*** Opening Supplied records ***
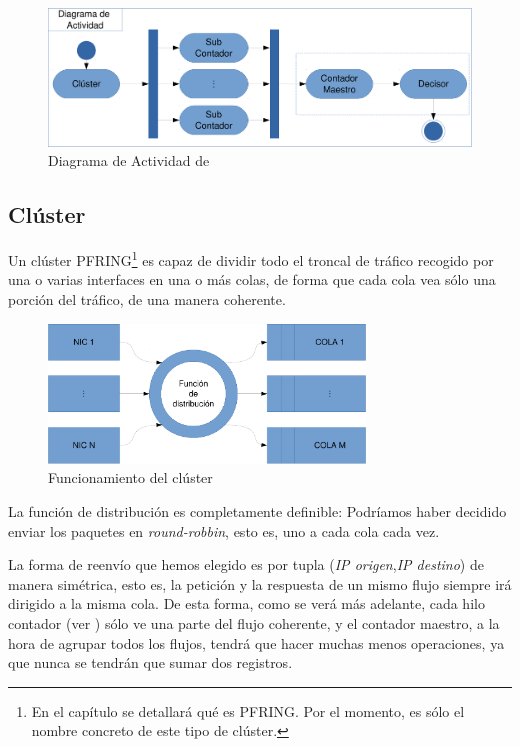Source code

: \begin{figure}[htbp]
\centering
\includegraphics[width=\textwidth]{CapituloEstructura/Figuras/DiagramaFlow-crop}
\caption{Diagrama de Actividad de \redborderddos}
\end{figure}
%

\subsection{Clúster}
Un clúster \acrshort{PFRING}\footnote{En el capítulo  se detallará qué es \acrshort{PFRING}. Por el 
momento, es sólo el nombre concreto de este tipo de clúster.} es capaz de dividir todo el troncal de tráfico recogido 
por una o varias interfaces en una o más colas, de forma que cada cola vea sólo una porción del tráfico, de una manera 
coherente.

\begin{figure}[htbp]
\centering
\includegraphics[width=0.75\textwidth]{CapituloEstructura/Figuras/Cluster-crop}
\caption{Funcionamiento del clúster}
\end{figure}
%

La función de distribución es completamente definible: Podríamos haber decidido enviar los paquetes en 
\emph{round-robbin}, esto es, uno a cada cola cada vez.

La forma de reenvío que hemos elegido es por tupla (\emph{IP origen},\emph{IP destino}) de manera simétrica, esto es, 
la petición y la respuesta de un mismo flujo siempre irá dirigido a la misma cola. De esta forma, como se verá más 
adelante, cada hilo contador (ver ) sólo ve una parte del flujo coherente, y el contador maestro, a 
la hora de agrupar todos los flujos, tendrá que hacer muchas menos operaciones, ya que nunca se tendrán que sumar dos 
registros.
*** Closing Supplied records ***
= The task =
Go through the listing above and retype each line exactly, apart from the pictures.

= Expected output =
Source code

: \begin{figure}[htbp]
\centering
\includegraphics[width=\textwidth]{CapituloEstructura/Figuras/DiagramaFlow-crop}
\caption{Diagrama de Actividad de \redborderddos}
\end{figure}
%

\subsection{Clúster}
Un clúster \acrshort{PFRING}\footnote{En el capítulo  se detallará qué es \acrshort{PFRING}. Por el 
momento, es sólo el nombre concreto de este tipo de clúster.} es capaz de dividir todo el troncal de tráfico recogido 
por una o varias interfaces en una o más colas, de forma que cada cola vea sólo una porción del tráfico, de una manera 
coherente.

\begin{figure}[htbp]
\centering
\includegraphics[width=0.75\textwidth]{CapituloEstructura/Figuras/Cluster-crop}
\caption{Funcionamiento del clúster}
\end{figure}
%

La función de distribución es completamente definible: Podríamos haber decidido enviar los paquetes en 
\emph{round-robbin}, esto es, uno a cada cola cada vez.

La forma de reenvío que hemos elegido es por tupla (\emph{IP origen},\emph{IP destino}) de manera simétrica, esto es, 
la petición y la respuesta de un mismo flujo siempre irá dirigido a la misma cola. De esta forma, como se verá más 
adelante, cada hilo contador (ver ) sólo ve una parte del flujo coherente, y el contador maestro, a 
la hora de agrupar todos los flujos, tendrá que hacer muchas menos operaciones, ya que nunca se tendrán que sumar dos 
registros.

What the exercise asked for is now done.